_Problem_: Return every line of the listing below, unchanged, from its first line to the line holding "### Overview", that line included.

____________

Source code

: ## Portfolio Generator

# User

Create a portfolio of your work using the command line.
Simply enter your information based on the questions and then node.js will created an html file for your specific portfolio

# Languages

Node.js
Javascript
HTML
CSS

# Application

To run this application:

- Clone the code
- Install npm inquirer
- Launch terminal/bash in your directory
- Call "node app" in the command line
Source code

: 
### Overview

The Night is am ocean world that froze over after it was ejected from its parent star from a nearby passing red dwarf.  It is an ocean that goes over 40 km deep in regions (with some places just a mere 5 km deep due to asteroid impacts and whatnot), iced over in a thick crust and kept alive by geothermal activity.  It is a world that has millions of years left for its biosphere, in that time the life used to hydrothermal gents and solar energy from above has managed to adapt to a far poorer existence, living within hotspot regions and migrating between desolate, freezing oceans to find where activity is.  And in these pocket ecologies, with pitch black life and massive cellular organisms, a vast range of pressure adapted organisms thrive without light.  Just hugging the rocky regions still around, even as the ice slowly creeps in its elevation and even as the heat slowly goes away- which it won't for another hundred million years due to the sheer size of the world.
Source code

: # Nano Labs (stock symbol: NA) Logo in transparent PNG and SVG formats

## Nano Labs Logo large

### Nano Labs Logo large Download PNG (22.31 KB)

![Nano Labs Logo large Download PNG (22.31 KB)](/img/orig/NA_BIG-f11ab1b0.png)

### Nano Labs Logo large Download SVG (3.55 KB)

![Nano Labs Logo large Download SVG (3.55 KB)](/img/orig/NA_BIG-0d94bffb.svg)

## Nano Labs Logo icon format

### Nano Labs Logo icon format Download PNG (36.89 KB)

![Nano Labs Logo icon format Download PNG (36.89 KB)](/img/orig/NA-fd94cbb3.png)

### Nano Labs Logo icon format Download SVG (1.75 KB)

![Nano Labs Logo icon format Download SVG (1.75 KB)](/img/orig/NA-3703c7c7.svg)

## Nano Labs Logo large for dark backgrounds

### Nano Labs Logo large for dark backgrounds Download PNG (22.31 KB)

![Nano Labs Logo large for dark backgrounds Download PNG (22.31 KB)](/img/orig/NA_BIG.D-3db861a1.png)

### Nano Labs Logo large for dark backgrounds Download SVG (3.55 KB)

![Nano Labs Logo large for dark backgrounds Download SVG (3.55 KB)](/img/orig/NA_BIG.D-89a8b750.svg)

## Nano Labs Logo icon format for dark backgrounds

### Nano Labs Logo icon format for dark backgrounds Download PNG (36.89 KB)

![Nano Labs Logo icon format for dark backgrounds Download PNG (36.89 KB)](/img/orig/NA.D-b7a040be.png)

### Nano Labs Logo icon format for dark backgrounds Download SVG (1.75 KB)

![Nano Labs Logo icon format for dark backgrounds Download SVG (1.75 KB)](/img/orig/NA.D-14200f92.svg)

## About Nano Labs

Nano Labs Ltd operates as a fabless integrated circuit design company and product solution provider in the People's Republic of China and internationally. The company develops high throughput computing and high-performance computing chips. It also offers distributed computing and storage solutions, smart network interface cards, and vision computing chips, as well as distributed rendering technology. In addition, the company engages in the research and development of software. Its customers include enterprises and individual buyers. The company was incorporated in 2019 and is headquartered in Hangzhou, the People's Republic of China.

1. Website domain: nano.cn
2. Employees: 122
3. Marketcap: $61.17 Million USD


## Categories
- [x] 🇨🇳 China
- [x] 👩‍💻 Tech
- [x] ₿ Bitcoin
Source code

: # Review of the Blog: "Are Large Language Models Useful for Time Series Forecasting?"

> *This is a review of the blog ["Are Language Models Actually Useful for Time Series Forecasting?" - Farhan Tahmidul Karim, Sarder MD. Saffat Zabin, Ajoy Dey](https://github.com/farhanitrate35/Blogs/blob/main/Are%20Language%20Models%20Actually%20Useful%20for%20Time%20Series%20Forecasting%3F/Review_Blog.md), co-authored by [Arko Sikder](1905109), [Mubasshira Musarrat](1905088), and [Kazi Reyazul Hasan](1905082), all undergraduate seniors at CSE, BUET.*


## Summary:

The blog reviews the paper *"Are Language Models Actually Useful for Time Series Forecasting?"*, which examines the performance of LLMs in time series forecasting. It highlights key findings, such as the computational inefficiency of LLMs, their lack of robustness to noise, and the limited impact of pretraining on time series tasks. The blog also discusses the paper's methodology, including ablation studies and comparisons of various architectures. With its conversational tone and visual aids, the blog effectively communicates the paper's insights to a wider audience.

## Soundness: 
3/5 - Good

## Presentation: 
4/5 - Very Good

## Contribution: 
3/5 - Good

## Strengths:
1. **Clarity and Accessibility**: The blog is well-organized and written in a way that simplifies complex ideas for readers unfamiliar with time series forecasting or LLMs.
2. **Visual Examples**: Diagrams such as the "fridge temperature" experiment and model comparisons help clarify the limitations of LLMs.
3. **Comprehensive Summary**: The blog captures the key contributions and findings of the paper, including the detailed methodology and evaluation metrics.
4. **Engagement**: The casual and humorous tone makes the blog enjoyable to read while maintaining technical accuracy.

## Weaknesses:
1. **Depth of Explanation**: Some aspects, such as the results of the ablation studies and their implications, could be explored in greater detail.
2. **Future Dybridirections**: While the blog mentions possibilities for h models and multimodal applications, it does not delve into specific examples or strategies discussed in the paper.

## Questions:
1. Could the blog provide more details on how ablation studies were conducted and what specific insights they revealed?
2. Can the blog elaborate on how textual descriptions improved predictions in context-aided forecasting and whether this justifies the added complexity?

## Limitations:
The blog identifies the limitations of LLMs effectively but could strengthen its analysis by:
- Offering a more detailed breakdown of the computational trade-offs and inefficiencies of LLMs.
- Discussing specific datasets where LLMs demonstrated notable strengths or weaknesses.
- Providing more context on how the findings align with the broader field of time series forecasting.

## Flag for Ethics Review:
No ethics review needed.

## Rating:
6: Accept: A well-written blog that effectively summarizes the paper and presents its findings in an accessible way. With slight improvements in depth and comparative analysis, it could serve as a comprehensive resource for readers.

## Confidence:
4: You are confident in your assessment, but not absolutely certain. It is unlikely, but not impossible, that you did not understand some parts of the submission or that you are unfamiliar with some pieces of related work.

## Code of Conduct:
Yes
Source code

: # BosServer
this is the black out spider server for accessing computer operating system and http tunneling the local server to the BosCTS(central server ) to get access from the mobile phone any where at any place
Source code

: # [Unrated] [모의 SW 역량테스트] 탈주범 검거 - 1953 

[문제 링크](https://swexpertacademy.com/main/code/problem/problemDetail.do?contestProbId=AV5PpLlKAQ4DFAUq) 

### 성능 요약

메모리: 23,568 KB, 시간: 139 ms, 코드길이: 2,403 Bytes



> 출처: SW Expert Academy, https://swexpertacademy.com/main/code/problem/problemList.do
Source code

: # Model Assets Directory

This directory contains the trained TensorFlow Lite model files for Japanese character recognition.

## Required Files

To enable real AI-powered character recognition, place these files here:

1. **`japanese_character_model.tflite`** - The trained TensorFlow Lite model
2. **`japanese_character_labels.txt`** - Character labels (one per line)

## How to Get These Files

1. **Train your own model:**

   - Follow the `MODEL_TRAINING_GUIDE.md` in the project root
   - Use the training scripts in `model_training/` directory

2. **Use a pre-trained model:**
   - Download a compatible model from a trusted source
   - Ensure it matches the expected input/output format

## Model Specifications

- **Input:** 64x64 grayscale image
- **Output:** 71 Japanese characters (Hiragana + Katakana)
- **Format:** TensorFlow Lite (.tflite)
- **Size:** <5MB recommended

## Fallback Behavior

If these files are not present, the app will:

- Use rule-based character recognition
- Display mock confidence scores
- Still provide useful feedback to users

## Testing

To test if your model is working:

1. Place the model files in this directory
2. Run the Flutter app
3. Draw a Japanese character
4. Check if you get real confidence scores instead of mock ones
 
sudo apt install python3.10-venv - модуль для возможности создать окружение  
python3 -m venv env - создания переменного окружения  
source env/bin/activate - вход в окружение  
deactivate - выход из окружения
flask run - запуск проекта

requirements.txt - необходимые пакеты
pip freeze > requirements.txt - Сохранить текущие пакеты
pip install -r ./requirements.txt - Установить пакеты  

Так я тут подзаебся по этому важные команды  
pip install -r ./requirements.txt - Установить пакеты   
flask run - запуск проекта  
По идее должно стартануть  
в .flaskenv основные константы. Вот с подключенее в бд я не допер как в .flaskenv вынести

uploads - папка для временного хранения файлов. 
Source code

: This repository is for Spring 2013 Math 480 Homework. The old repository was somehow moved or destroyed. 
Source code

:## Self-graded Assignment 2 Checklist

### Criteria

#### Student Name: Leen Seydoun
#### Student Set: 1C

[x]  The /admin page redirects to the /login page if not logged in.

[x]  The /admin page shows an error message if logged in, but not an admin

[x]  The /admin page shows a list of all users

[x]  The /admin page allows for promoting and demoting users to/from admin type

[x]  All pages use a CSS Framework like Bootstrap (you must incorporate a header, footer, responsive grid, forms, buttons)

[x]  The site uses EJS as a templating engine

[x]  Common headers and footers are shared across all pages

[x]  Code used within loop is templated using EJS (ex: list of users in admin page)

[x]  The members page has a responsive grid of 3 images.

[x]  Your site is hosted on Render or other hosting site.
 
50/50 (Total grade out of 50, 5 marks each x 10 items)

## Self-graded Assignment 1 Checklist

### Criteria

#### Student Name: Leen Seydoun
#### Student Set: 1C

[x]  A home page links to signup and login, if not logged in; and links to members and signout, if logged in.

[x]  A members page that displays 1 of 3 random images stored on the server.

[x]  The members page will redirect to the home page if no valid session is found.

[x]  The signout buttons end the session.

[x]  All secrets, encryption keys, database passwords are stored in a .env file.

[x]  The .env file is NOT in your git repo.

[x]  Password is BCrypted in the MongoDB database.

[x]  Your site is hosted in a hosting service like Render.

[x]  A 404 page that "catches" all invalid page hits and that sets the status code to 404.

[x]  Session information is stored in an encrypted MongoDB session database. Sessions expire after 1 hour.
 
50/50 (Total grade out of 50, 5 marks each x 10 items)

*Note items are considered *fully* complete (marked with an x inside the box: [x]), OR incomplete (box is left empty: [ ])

____________

_Finished exercise_:
Source code

: ## Portfolio Generator

# User

Create a portfolio of your work using the command line.
Simply enter your information based on the questions and then node.js will created an html file for your specific portfolio

# Languages

Node.js
Javascript
HTML
CSS

# Application

To run this application:

- Clone the code
- Install npm inquirer
- Launch terminal/bash in your directory
- Call "node app" in the command line
Source code

: 
### Overview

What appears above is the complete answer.